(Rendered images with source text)
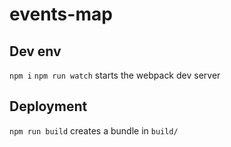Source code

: # events-map

## Dev env
`npm i`
`npm run watch` starts the webpack dev server

## Deployment
`npm run build` creates a bundle in `build/` 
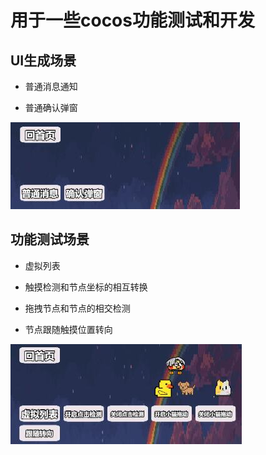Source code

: # 用于一些cocos功能测试和开发

## UI生成场景
- 普通消息通知

- 普通确认弹窗

![image](https://github.com/RYQ-A-Q/rsLearn/raw/master/img/uiScene.jpg)

## 功能测试场景
- 虚拟列表

- 触摸检测和节点坐标的相互转换

- 拖拽节点和节点的相交检测

- 节点跟随触摸位置转向

![image](https://github.com/RYQ-A-Q/rsLearn/raw/master/img/funScene.jpg)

WORK TASK:
Word for word, print every record, and leave out any picture.

COMPLETED TASK:
Source code

: # events-map

## Dev env
`npm i`
`npm run watch` starts the webpack dev server

## Deployment
`npm run build` creates a bundle in `build/` 
Source code

: # 用于一些cocos功能测试和开发

## UI生成场景
- 普通消息通知

- 普通确认弹窗

![image](https://github.com/RYQ-A-Q/rsLearn/raw/master/img/uiScene.jpg)

## 功能测试场景
- 虚拟列表

- 触摸检测和节点坐标的相互转换

- 拖拽节点和节点的相交检测

- 节点跟随触摸位置转向

![image](https://github.com/RYQ-A-Q/rsLearn/raw/master/img/funScene.jpg)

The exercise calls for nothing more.